Charlotte Needs Checkers

By Tom Sorensen
© 2005 Charlotte Observer

CHARLOTTE, N.C. – On a weekend such as this, the only ice that interests most of us is surrounded by liquid, tinkling in a glass.

But a few thousand hockey fans are engaged by the ice on the floor at Cricket Arena, where the Charlotte Checkers and Florida Everblades will play at 5:05 p.m. Sunday.

Haven’t bought a present yet for Mom? Consider flowers a cliché? Buddy, here’s your out. Tell me Mother would not enjoy watching the face of another mother’s son squished against the Plexiglas.

There is a hockey underground in the South. It is made up of isolated groups whose members are easily offended by bad hockey jokes and have access to e-mail. Some of its members are moms.

The rest of us understand that you could abolish hockey and, except for these small enclaves, nobody south of Minnesota or Massachusetts would care.

So why write about the Checkers on the first day of the second week of May?

Because Charlotte still needs minor-league sports. We need the Checkers and we need the Class AAA baseball Charlotte Knights, who play south of town in a nondescript piece of South Carolina.

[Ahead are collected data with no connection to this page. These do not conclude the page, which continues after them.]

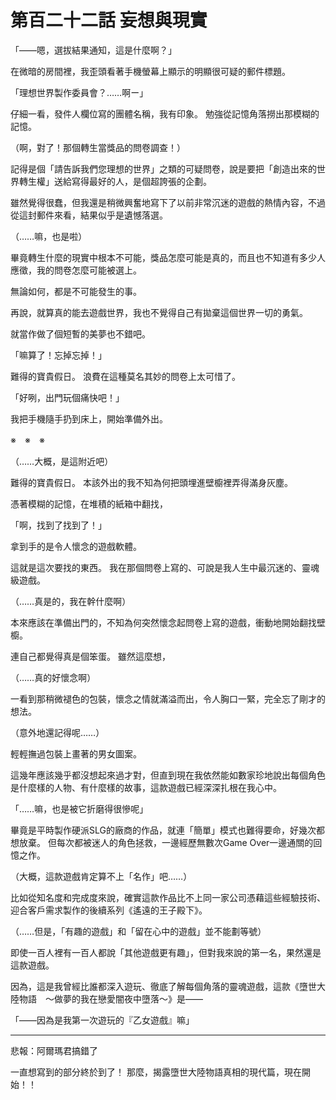 # 第百二十二話 妄想與現實

「――嗯，選拔結果通知，這是什麼啊？」

在微暗的房間裡，我歪頭看著手機螢幕上顯示的明顯很可疑的郵件標題。

「理想世界製作委員會？……啊ー」

仔細一看，發件人欄位寫的團體名稱，我有印象。
勉強從記憶角落撈出那模糊的記憶。

（啊，對了！那個轉生當獎品的問卷調查！）

記得是個「請告訴我們您理想的世界」之類的可疑問卷，說是要把「創造出來的世界轉生權」送給寫得最好的人，是個超誇張的企劃。

雖然覺得很蠢，但我還是稍微興奮地寫下了以前非常沉迷的遊戲的熱情內容，不過從這封郵件來看，結果似乎是遺憾落選。

（……嘛，也是啦）

畢竟轉生什麼的現實中根本不可能，獎品怎麼可能是真的，而且也不知道有多少人應徵，我的問卷怎麼可能被選上。

無論如何，都是不可能發生的事。

再說，就算真的能去遊戲世界，我也不覺得自己有拋棄這個世界一切的勇氣。

就當作做了個短暫的美夢也不錯吧。

「嘛算了！忘掉忘掉！」

難得的寶貴假日。
浪費在這種莫名其妙的問卷上太可惜了。

「好咧，出門玩個痛快吧！」

我把手機隨手扔到床上，開始準備外出。

※　※　※

（……大概，是這附近吧）

難得的寶貴假日。
本該外出的我不知為何把頭埋進壁櫥裡弄得滿身灰塵。

憑著模糊的記憶，在堆積的紙箱中翻找，

「啊，找到了找到了！」

拿到手的是令人懷念的遊戲軟體。

這就是這次要找的東西。
我在那個問卷上寫的、可說是我人生中最沉迷的、靈魂級遊戲。

（……真是的，我在幹什麼啊）

本來應該在準備出門的，不知為何突然懷念起問卷上寫的遊戲，衝動地開始翻找壁櫥。

連自己都覺得真是個笨蛋。
雖然這麼想，

（……真的好懷念啊）

一看到那稍微褪色的包裝，懷念之情就滿溢而出，令人胸口一緊，完全忘了剛才的想法。

（意外地還記得呢……）

輕輕撫過包裝上畫著的男女圖案。

這幾年應該幾乎都沒想起來過才對，但直到現在我依然能如數家珍地說出每個角色是什麼樣的人物、有什麼樣的故事，這款遊戲已經深深扎根在我心中。

「……嘛，也是被它折磨得很慘呢」

畢竟是平時製作硬派SLG的廠商的作品，就連「簡單」模式也難得要命，好幾次都想放棄。
但每次都被迷人的角色拯救，一邊經歷無數次Game Over一邊通關的回憶之作。

（大概，這款遊戲肯定算不上「名作」吧……）

比如從知名度和完成度來說，確實這款作品比不上同一家公司憑藉這些經驗技術、迎合客戶需求製作的後續系列《遙遠的王子殿下》。

（……但是，「有趣的遊戲」和「留在心中的遊戲」並不能劃等號）

即使一百人裡有一百人都說「其他遊戲更有趣」，但對我來說的第一名，果然還是這款遊戲。

因為，這是我曾經比誰都深入遊玩、徹底了解每個角落的靈魂遊戲，這款《墮世大陸物語　～做夢的我在戀愛闇夜中墮落～》是――

「――因為是我第一次遊玩的『乙女遊戲』嘛」

---

悲報：阿爾瑪君搞錯了

一直想寫到的部分終於到了！
那麼，揭露墮世大陸物語真相的現代篇，現在開始！！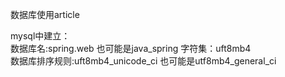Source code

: 数据库使用article


mysql中建立：  
数据库名:spring.web  也可能是java_spring
字符集：uft8mb4  
数据库排序规则:uft8mb4_unicode_ci  也可能是utf8mb4_general_ci
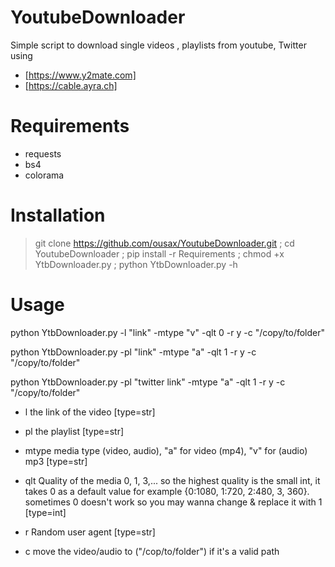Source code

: # YoutubeDownloader
Simple script to download single videos , playlists from youtube, Twitter using 
- [https://www.y2mate.com]
- [https://cable.ayra.ch]

# Requirements
- requests
- bs4 
- colorama

# Installation 
> git clone https://github.com/ousax/YoutubeDownloader.git ;
cd YoutubeDownloader ; pip install -r Requirements ; chmod +x YtbDownloader.py ; python YtbDownloader.py -h
# Usage
python YtbDownloader.py -l "link" -mtype "v" -qlt 0 -r y -c "/copy/to/folder"

python YtbDownloader.py -pl "link" -mtype "a" -qlt 1 -r y -c "/copy/to/folder"

python YtbDownloader.py -pl "twitter link" -mtype "a" -qlt 1 -r y -c "/copy/to/folder"

- l the link of the video [type=str]

- pl the playlist [type=str]

- mtype media type (video, audio), "a" for video (mp4), "v" for (audio) mp3 [type=str]

- qlt Quality of the media 0, 1, 3,...
so the highest quality is the small int, it takes 0 as a default value for example {0:1080, 1:720, 2:480, 3, 360}.
sometimes 0 doesn't work so you may wanna change & replace it with 1 [type=int]

- r Random user agent [type=str]

- c move the video/audio to ("/cop/to/folder") if it's a valid path
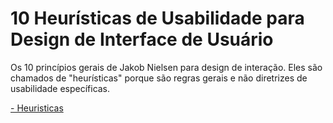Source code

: # 10 Heurísticas de Usabilidade para Design de Interface de Usuário
 Os 10 princípios gerais de Jakob Nielsen para design de interação. Eles são chamados de "heurísticas" porque são regras gerais e não diretrizes de usabilidade específicas.

[- Heuristicas](https://github.com/Jonatas-Dallo/bertoti/blob/main/Ihc/Heuristicas.md)
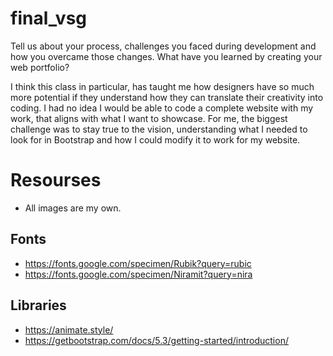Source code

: # final_vsg
Tell us about your process, challenges you faced during development and how you overcame those changes. What have you learned by creating your web portfolio?

I think this class in particular, has taught me how designers have so much more potential if they understand how they can translate their creativity into coding. I had no idea I would be able to code a complete website with my work, that aligns with what I want to showcase. For me, the biggest challenge was to stay true to the vision, understanding what I needed to look for in Bootstrap and how I could modify it to work for my website.

# Resourses 
- All images are my own.
## Fonts
- https://fonts.google.com/specimen/Rubik?query=rubic
- https://fonts.google.com/specimen/Niramit?query=nira 
## Libraries
- https://animate.style/
- https://getbootstrap.com/docs/5.3/getting-started/introduction/ 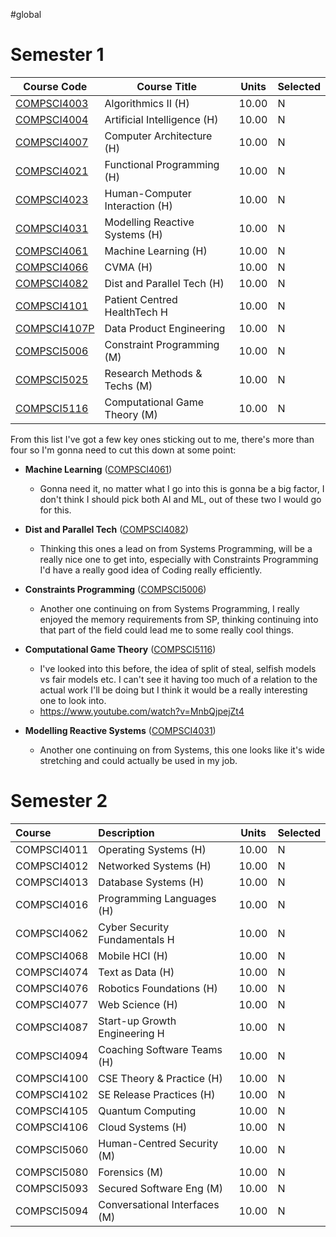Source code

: #global 
# Semester 1

| Course Code                                                                     | Course Title                   | Units | Selected |
| ------------------------------------------------------------------------------- | ------------------------------ | ----- | -------- |
| [COMPSCI4003](https://www.gla.ac.uk/coursecatalogue/course/?code=COMPSCI4003)   | Algorithmics II (H)            | 10.00 | N        |
| [COMPSCI4004](https://www.gla.ac.uk/coursecatalogue/course/?code=COMPSCI4004)   | Artificial Intelligence (H)    | 10.00 | N        |
| [COMPSCI4007](https://www.gla.ac.uk/coursecatalogue/course/?code=COMPSCI4007)   | Computer Architecture (H)      | 10.00 | N        |
| [COMPSCI4021](https://www.gla.ac.uk/coursecatalogue/course/?code=COMPSCI4021)   | Functional Programming (H)     | 10.00 | N        |
| [COMPSCI4023](https://www.gla.ac.uk/coursecatalogue/course/?code=COMPSCI4023)   | Human-Computer Interaction (H) | 10.00 | N        |
| [COMPSCI4031](https://www.gla.ac.uk/coursecatalogue/course/?code=COMPSCI4031)   | Modelling Reactive Systems (H) | 10.00 | N        |
| [COMPSCI4061](https://www.gla.ac.uk/coursecatalogue/course/?code=COMPSCI4061)   | Machine Learning (H)           | 10.00 | N        |
| [COMPSCI4066](https://www.gla.ac.uk/coursecatalogue/course/?code=COMPSCI4066)   | CVMA (H)                       | 10.00 | N        |
| [COMPSCI4082](https://www.gla.ac.uk/coursecatalogue/course/?code=COMPSCI4082)   | Dist and Parallel Tech (H)     | 10.00 | N        |
| [COMPSCI4101](https://www.gla.ac.uk/coursecatalogue/course/?code=COMPSCI4101)   | Patient Centred HealthTech H   | 10.00 | N        |
| [COMPSCI4107P](https://www.gla.ac.uk/coursecatalogue/course/?code=COMPSCI4107P) | Data Product Engineering       | 10.00 | N        |
| [COMPSCI5006](https://www.gla.ac.uk/coursecatalogue/course/?code=COMPSCI5006)   | Constraint Programming (M)     | 10.00 | N        |
| [COMPSCI5025](https://www.gla.ac.uk/coursecatalogue/course/?code=COMPSCI5025)   | Research Methods & Techs (M)   | 10.00 | N        |
| [COMPSCI5116](https://www.gla.ac.uk/coursecatalogue/course/?code=COMPSCI5116)   | Computational Game Theory (M)  | 10.00 | N        |
From this list I've got a few key ones sticking out to me, there's more than four so I'm gonna need to cut this down at some point:

- **Machine Learning** ([COMPSCI4061](https://www.gla.ac.uk/coursecatalogue/course/?code=COMPSCI4061))
	- Gonna need it, no matter what I go into this is gonna be a big factor, I don't think I should pick both AI and ML, out of these two I would go for this.
	
- **Dist and Parallel Tech** ([COMPSCI4082](https://www.gla.ac.uk/coursecatalogue/course/?code=COMPSCI4082))
	- Thinking this ones a lead on from Systems Programming, will be a really nice one to get into, especially with Constraints Programming I'd have a really good idea of Coding really efficiently.
	
- **Constraints Programming** ([COMPSCI5006](https://www.gla.ac.uk/coursecatalogue/course/?code=COMPSCI5006))
	- Another one continuing on from Systems Programming, I really enjoyed the memory requirements from SP, thinking continuing into that part of the field could lead me to some really cool things.

- **Computational Game Theory** ([COMPSCI5116](https://www.gla.ac.uk/coursecatalogue/course/?code=COMPSCI5116))
	- I've looked into this before, the idea of split of steal, selfish models vs fair models etc. I can't see it having too much of a relation to the actual work I'll be doing but I think it would be a really interesting one to look into.
	- <https://www.youtube.com/watch?v=MnbQjpejZt4>

- **Modelling Reactive Systems** ([COMPSCI4031](https://www.gla.ac.uk/coursecatalogue/course/?code=COMPSCI4031))
	- Another one continuing on from Systems, this one looks like it's wide stretching and could actually be used in my job.
# Semester 2

| Course      | Description                   | Units | Selected |
| :---------- | :---------------------------- | :---: | :------- |
| COMPSCI4011 | Operating Systems (H)         | 10.00 | N        |
| COMPSCI4012 | Networked Systems (H)         | 10.00 | N        |
| COMPSCI4013 | Database Systems (H)          | 10.00 | N        |
| COMPSCI4016 | Programming Languages (H)     | 10.00 | N        |
| COMPSCI4062 | Cyber Security Fundamentals H | 10.00 | N        |
| COMPSCI4068 | Mobile HCI (H)                | 10.00 | N        |
| COMPSCI4074 | Text as Data (H)              | 10.00 | N        |
| COMPSCI4076 | Robotics Foundations (H)      | 10.00 | N        |
| COMPSCI4077 | Web Science (H)               | 10.00 | N        |
| COMPSCI4087 | Start-up Growth Engineering H | 10.00 | N        |
| COMPSCI4094 | Coaching Software Teams (H)   | 10.00 | N        |
| COMPSCI4100 | CSE Theory & Practice (H)     | 10.00 | N        |
| COMPSCI4102 | SE Release Practices (H)      | 10.00 | N        |
| COMPSCI4105 | Quantum Computing             | 10.00 | N        |
| COMPSCI4106 | Cloud Systems (H)             | 10.00 | N        |
| COMPSCI5060 | Human-Centred Security (M)    | 10.00 | N        |
| COMPSCI5080 | Forensics (M)                 | 10.00 | N        |
| COMPSCI5093 | Secured Software Eng (M)      | 10.00 | N        |
| COMPSCI5094 | Conversational Interfaces (M) | 10.00 | N        |
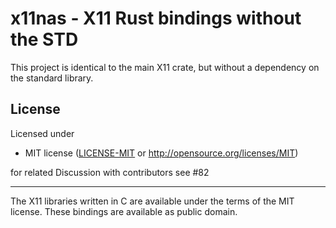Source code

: # x11nas - X11 Rust bindings without the STD

This project is identical to the main X11 crate, but without a dependency on the standard library.

## License

Licensed under 

 * MIT license
   ([LICENSE-MIT](LICENSE-MIT) or http://opensource.org/licenses/MIT)

  for related Discussion with contributors see #82


--- 
The X11 libraries written in C are available under the terms of the MIT license.
These bindings are available as public domain.
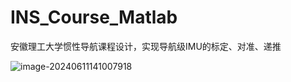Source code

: # INS_Course_Matlab

安徽理工大学惯性导航课程设计，实现导航级IMU的标定、对准、递推

![image-20240611141007918](https://pic-bed-1316053657.cos.ap-nanjing.myqcloud.com/img/image-20240611141007918.png)
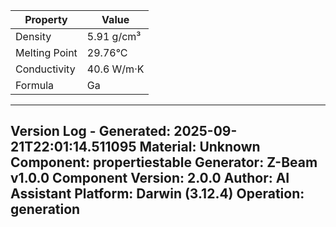 | Property | Value |
|----------|-------|
| Density | 5.91 g/cm³ |
| Melting Point | 29.76°C |
| Conductivity | 40.6 W/m·K |
| Formula | Ga |


---
Version Log - Generated: 2025-09-21T22:01:14.511095
Material: Unknown
Component: propertiestable
Generator: Z-Beam v1.0.0
Component Version: 2.0.0
Author: AI Assistant
Platform: Darwin (3.12.4)
Operation: generation
---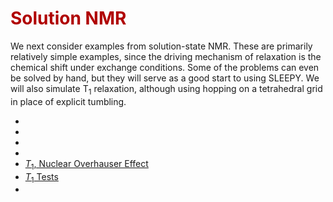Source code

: # <font color="#B00000">Solution NMR</font>

We next consider examples from solution-state NMR. These are primarily relatively simple examples, since the driving mechanism of relaxation is the chemical shift under exchange conditions. Some of the problems can even be solved by hand, but they will serve as a good start to using SLEEPY. We will also simulate T$_1$ relaxation, although using hopping on a tetrahedral grid in place of explicit tumbling.

- [](Chapter2/Ch2_exchange1D.ipynb)
- [](Chapter2/Ch2_EXSY.ipynb)
- [](Chapter2/Ch2_BMRD.ipynb)
- [](Chapter2/Ch2_CEST.ipynb)
- [$T_1$, Nuclear Overhauser Effect](Chapter2/Ch2_T1_NOE.ipynb)
- [$T_1$ Tests](Chapter2/Ch2_T1_limits.ipynb)
- [](Chapter2/Ch2_TROSY.ipynb)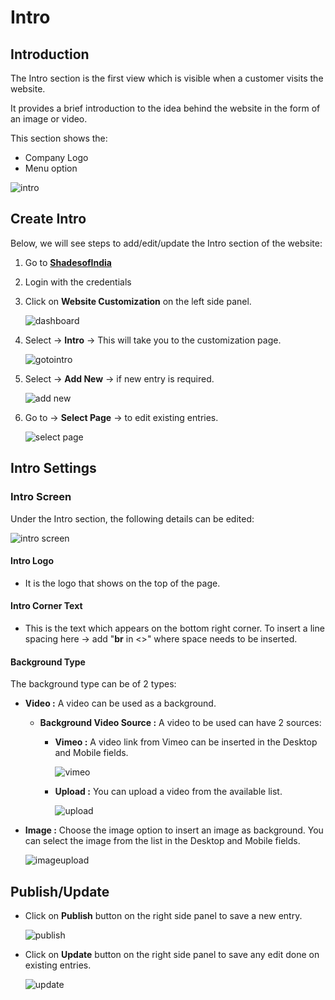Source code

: #   **Intro**

##  **Introduction**

The Intro section is the first view which is visible when a customer visits the website.

It provides a brief introduction to the idea behind the website in the form of an image or video.

This section shows the:

*   Company Logo
*   Menu option

![intro](images\Intro\intro.jpg)

##  **Create Intro**

Below, we will see steps to add/edit/update the Intro section of the website:

1.  Go to <a href="https://shadesofindia.com/wp-admin" target="_blank">**ShadesofIndia**</a>
2.  Login with the credentials
3.  Click on **Website Customization** on the left side panel.

    ![dashboard](images\Intro\dashboard.jpg)

4.  Select -> **Intro** -> This will take you to the customization page.

    ![gotointro](images\Intro\gotointro.jpg)

5.  Select -> **Add New** -> if new entry is required.

    ![add new](images\Intro\addnew.jpg)

6.  Go to -> **Select Page** -> to edit existing entries.

    ![select page](images\Intro\selectpage.jpg)

##  **Intro Settings**

###  **Intro Screen**

Under the Intro section, the following details can be edited:

![intro screen](images\Intro\introscreen.jpg)


####    **Intro Logo** 

-   It is the logo that shows on the top of the page.

####    **Intro Corner Text** 

-   This is the text which appears on the bottom right corner. To insert a line spacing here -> add "**br** in <>" where space needs to be inserted.

####    **Background Type** 

The background type can be of 2 types:

-   **Video :** A video can be used as a background. 
    -   **Background Video Source :** A video to be used can have 2 sources:

        -   **Vimeo :** A video link from Vimeo can be inserted in the Desktop and Mobile fields.

            ![vimeo](images\Intro\vimeo.jpg)


        -   **Upload :** You can upload a video from the available list.

            ![upload](images\Intro\upload.jpg)


-   **Image :** Choose the image option to insert an image as background. You can select the image from the list in the Desktop and Mobile fields.

    ![imageupload](images\Intro\imageupload.jpg)


##  **Publish/Update**

-   Click on **Publish** button on the right side panel to save a new entry.

    ![publish](images\Intro\publish.jpg)

-   Click on **Update** button on the right side panel to save any edit done on existing entries.

    ![update](images\Intro\update.jpg)





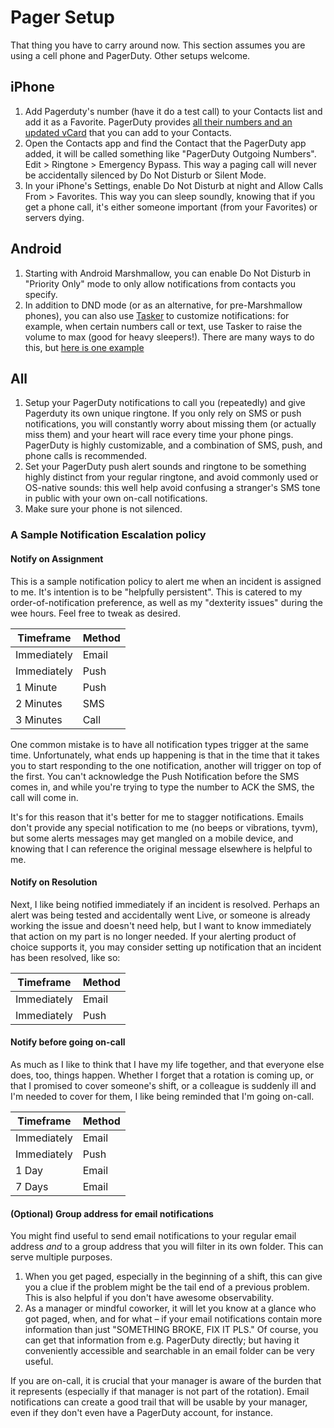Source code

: # Pager Setup

That thing you have to carry around now. This section assumes you are using a cell phone and PagerDuty. Other setups welcome.

## iPhone

1. Add Pagerduty's number (have it do a test call) to your Contacts list and add it as a Favorite. PagerDuty provides [all their numbers and an updated vCard](https://support.pagerduty.com/hc/en-us/articles/202828870-Phone-numbers-notifications-are-sent-from) that you can add to your Contacts.
2. Open the Contacts app and find the Contact that the PagerDuty app added, it will be called something like "PagerDuty Outgoing Numbers". Edit > Ringtone > Emergency Bypass. This way a paging call will never be accidentally silenced by Do Not Disturb or Silent Mode.
3. In your iPhone's Settings, enable Do Not Disturb at night and Allow Calls From > Favorites. This way you can sleep soundly, knowing that if you get a phone call, it's either someone important (from your Favorites) or servers dying.

## Android

1. Starting with Android Marshmallow, you can enable Do Not Disturb in "Priority Only" mode to only allow notifications from contacts you specify.
2. In addition to DND mode (or as an alternative, for pre-Marshmallow phones), you can also use [Tasker](http://tasker.dinglisch.net/index.html) to customize notifications: for example, when certain numbers call or text, use Tasker to raise the volume to max (good for heavy sleepers!). There are many ways to do this, but [here is one example](http://www.androidauthority.com/tasker-emergency-calls-399762/)

## All

1. Setup your PagerDuty notifications to call you (repeatedly) and give Pagerduty its own unique ringtone. If you only rely on SMS or push notifications, you will constantly worry about missing them (or actually miss them) and your heart will race every time your phone pings. PagerDuty is highly customizable, and a combination of SMS, push, and phone calls is recommended.
2. Set your PagerDuty push alert sounds and ringtone to be something highly distinct from your regular ringtone, and avoid commonly used or OS-native sounds: this well help avoid confusing a stranger's SMS tone in public with your own on-call notifications.
3. Make sure your phone is not silenced.

### A Sample Notification Escalation policy

#### Notify on Assignment

This is a sample notification policy to alert me when an incident is assigned to me.  It's intention is to be "helpfully persistent".  This is catered to my order-of-notification preference, as well as my "dexterity issues" during the wee hours.  Feel free to tweak as desired.

| Timeframe   | Method |
| ----------- | ------ |
| Immediately | Email  |
| Immediately | Push   |
| 1 Minute    | Push   |
| 2 Minutes   | SMS    |
| 3 Minutes   | Call   |

One common mistake is to have all notification types trigger at the same time.  Unfortunately, what ends up happening is that in the time that it takes you to start responding to the one notification, another will trigger on top of the first.  You can't acknowledge the Push Notification before the SMS comes in, and while you're trying to type the number to ACK the SMS, the call will come in.

It's for this reason that it's better for me to stagger notifications.  Emails don't provide any special notification to me (no beeps or vibrations, tyvm), but some alerts messages may get mangled on a mobile device, and knowing that I can reference the original message elsewhere is helpful to me.

#### Notify on Resolution

Next, I like being notified immediately if an incident is resolved.  Perhaps an alert was being tested and accidentally went Live, or someone is already working the issue and doesn't need help, but I want to know immediately that action on my part is no longer needed.  If your alerting product of choice supports it, you may consider setting up notification that an incident has been resolved, like so:

| Timeframe   | Method |
| ----------- | ------ |
| Immediately | Email  |
| Immediately | Push   |

#### Notify before going on-call

As much as I like to think that I have my life together, and that everyone else does, too, things happen.  Whether I forget that a rotation is coming up, or that I promised to cover someone's shift, or a colleague is suddenly ill and I'm needed to cover for them, I like being reminded that I'm going on-call.

| Timeframe   | Method |
| ----------- | ------ |
| Immediately | Email  |
| Immediately | Push   |
| 1 Day       | Email  |
| 7 Days      | Email  |

#### (Optional) Group address for email notifications

You might find useful to send email notifications to your regular email address *and* to a group address that you will filter in its own folder. This can serve multiple purposes.

1. When you get paged, especially in the beginning of a shift, this can give you a clue if the problem might be the tail end of a previous problem. This is also helpful if you don't have awesome observability.
2. As a manager or mindful coworker, it will let you know at a glance who got paged, when, and for what – if your email notifications contain more information than just "SOMETHING BROKE, FIX IT PLS." Of course, you can get that information from e.g. PagerDuty directly; but having it conveniently accessible and searchable in an email folder can be very useful.

If you are on-call, it is crucial that your manager is aware of the burden that it represents (especially if that manager is not part of the rotation). Email notifications can create a good trail that will be usable by your manager, even if they don't even have a PagerDuty account, for instance.
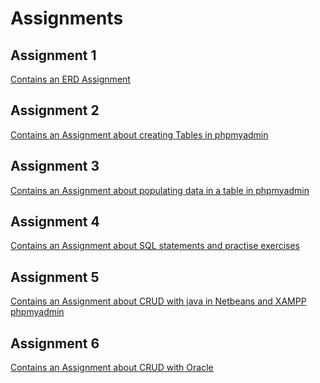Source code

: # Assignments

## Assignment 1
<a href="https://github.com/olivernjeru/apt/tree/main/apt1050/Assignments/Assignment%20%231">Contains an ERD Assignment</a>

## Assignment 2
<a href="https://github.com/olivernjeru/apt/tree/main/apt1050/Assignments/Assignment%20%232">Contains an Assignment about creating Tables in phpmyadmin</a>

## Assignment 3
<a href="https://github.com/olivernjeru/apt/tree/main/apt1050/Assignments/Assignment%20%233">Contains an Assignment about populating data in a table in phpmyadmin</a>

## Assignment 4
<a href="https://github.com/olivernjeru/apt/tree/main/apt1050/Assignments/Assignment%20%234">Contains an Assignment about SQL statements and practise exercises</a>

## Assignment 5
<a href="https://github.com/olivernjeru/apt/tree/main/apt1050/Assignments/Assignment%20%235">Contains an Assignment about CRUD with java in Netbeans and XAMPP phpmyadmin</a>

## Assignment 6
<a href="https://github.com/olivernjeru/apt/tree/main/apt1050/Assignments/Assignment%20%236">Contains an Assignment about CRUD with Oracle</a>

Not everybody can afford to buy a ticket to watch the Carolina Panthers or Charlotte Bobcats. Not everybody can afford to watch a race at Lowe’s Motor Speedway (the Tuesday night Legends racing series excepted) or a PGA tournament at Quail Hollow Club.

Tickets to the Checkers Mother’s Day matinee range from $11 to $24. And the team has twice raised its prices since the playoffs began, raised them $1 a ticket for each round they’ve advanced.

If the Checkers beat Florida in the best-of-7 series, they play for the Kelly Cup. The Checkers last won the championship in 1996, which makes them the last Charlotte team in any sport to win a title.

The Checkers attracted 4,551 fans to their home loss Friday. Carl Scheer, the team’s owner and CEO, says the Checkers have 2,500 hard-core fans, the kind who would show up for a game at 10 this morning.

If you’ve ever been among them, you understand why they keep showing up. When the Charlotte players move from the locker room to the ice, they are separated from fans only by bicycle racks. It’s not uncommon to hear a fan say, “Good game, Ryan,” to a Charlotte player, and for the player to respond, “Thanks, Bob.”

There are no socioeconomic barriers between players and fans, either. Only in the minor leagues do spectators make as much money as the athletes.

Minor-league sports are a tough sell in Charlotte. Long ago, somebody introduced the phrase WORLD-CLASS CITY into our vocabulary, and like a virus we have been unable to shake it. We associate world-class with major-league.

Alas, a city becomes world-class only when it stops caring if others think it is. So we have a ways to go.

While we wait, you can treat your mom, who undoubtedly is WORLD-CLASS, to a minor-league game.